Históricamente, dos visiones sobre nuestro desarrollo han sido las más notorias. La primera, más ortodoxa, sugiere que debemos especializarnos en sectores donde tenemos ventajas comparativas, en muchos casos los de recursos naturales. Y que el Estado debería de tener un rol minimalista, centrado en políticas transversales de fortalecimiento de la educación y de la infraestructura, simplificación administrativa, estabilidad de las reglas de juego, etc. La segunda visión, asociada al estructuralismo, indica que el mejor camino es industrializarnos, pues un país especializado en recursos naturales está condenado al estancamiento. Y que políticas públicas transversales no son suficientes; que son necesarias políticas industriales para facilitar la movilización de recursos hacia la industria, y políticas sectoriales en general.

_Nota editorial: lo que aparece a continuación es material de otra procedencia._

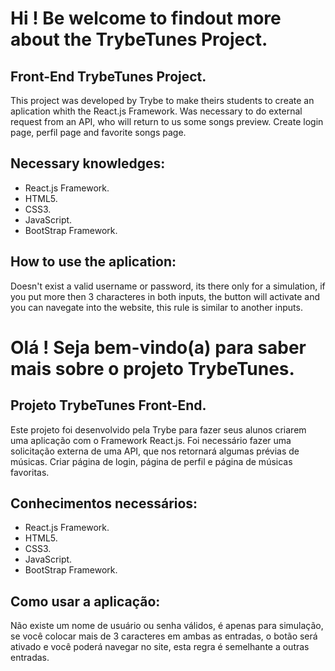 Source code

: # Hi ! Be welcome to findout more about the TrybeTunes Project.

## Front-End TrybeTunes Project.

This project was developed by Trybe to make theirs students to create an aplication whith the React.js Framework. Was necessary to do external request from an API, who will return to us some songs preview. Create login page, perfil page and favorite songs page.

## Necessary knowledges: 

* React.js Framework.
* HTML5.
* CSS3.
* JavaScript.
* BootStrap Framework.

## How to use the aplication:

Doesn't exist a valid username or password, its there only for a simulation, if you put more then 3 characteres in both inputs, the button will activate and you can navegate into the website, this rule is similar to another inputs.

# Olá ! Seja bem-vindo(a) para saber mais sobre o projeto TrybeTunes.

## Projeto TrybeTunes Front-End.

Este projeto foi desenvolvido pela Trybe para fazer seus alunos criarem uma aplicação com o Framework React.js. Foi necessário fazer uma solicitação externa de uma API, que nos retornará algumas prévias de músicas. Criar página de login, página de perfil e página de músicas favoritas.

## Conhecimentos necessários:

* React.js Framework.
* HTML5.
* CSS3.
* JavaScript.
* BootStrap Framework.

## Como usar a aplicação: 

Não existe um nome de usuário ou senha válidos, é apenas para simulação, se você colocar mais de 3 caracteres em ambas as entradas, o botão será ativado e você poderá navegar no site, esta regra é semelhante a outras entradas. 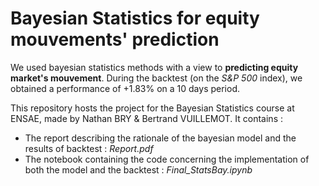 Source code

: # Bayesian Statistics for equity mouvements' prediction

We used bayesian statistics methods with a view to __predicting equity market's mouvement__. During the backtest (on the _S&P 500_ index), we obtained a performance of +1.83% on a 10 days period. 


This repository hosts the project for the Bayesian Statistics course at ENSAE, made by Nathan BRY & Bertrand VUILLEMOT. It contains : 
* The report describing the rationale of the bayesian model and the results of backtest : _Report.pdf_
* The notebook containing the code concerning the implementation of both the model and the backtest : _Final_StatsBay.ipynb_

Ninguna visión ha sido totalmente correcta. Necesitamos una síntesis para enfrentar los retos actuales. Pero, fundamentalmente, para generar las capacidades y la sofisticación productiva que nos dejen preparados para las revoluciones tecnológicas futuras.

La síntesis debe aceptar que nuestra mejor opción es la especialización relativa en recursos naturales. También, que son imprescindibles las políticas sectoriales (de diversificación productiva), no solo para poner en valor los sectores sino para sofisticarnos productivamente y, especialmente, para integrar a los pequeños productores a la formalidad. Hemos fracasado rotundamente en esto último.

Expliquemos. La industrialización ya no es el único camino hacia el desarrollo. En el pasado se consideró –con cierta justicia– a la industria como sinónimo de sofisticación y a los sectores de recursos naturales, de retraso. Pero la introducción de métodos de producción avanzados (lean production, con ciclos de aprendizaje cortos) que antes eran exclusivos de la industria implica que ahora hay potencial de dinamismo y generación de capacidades en muchos sectores, incluidos los de recursos naturales. Ya no solo en la industria.

Un caso cercano es el de nuestra agroexportación no tradicional (pasamos de USD 400 millones en 1999 a USD 5.100 millones el año pasado). Los fundos modernos son como fábricas. Se optimizan las cantidades de agua, fertilizantes y pesticidas que van a cada parcela para maximizar la productividad. Asimismo, se ha aumentado sustancialmente la densidad de lo plantado. Ello implica un riego más frecuente y con todos los nutrientes adecuados. Y vigilancia continua ante los riesgos asociados a la mayor densidad y la reducción de la diversidad genética. En la poscosecha, se clasifican productos con características diversas para distintos mercados, en muchos casos mediante algoritmos de inteligencia artificial. Y la cadena logística es altamente eficiente para poner el producto fresco en el hemisferio norte en el menor tiempo posible.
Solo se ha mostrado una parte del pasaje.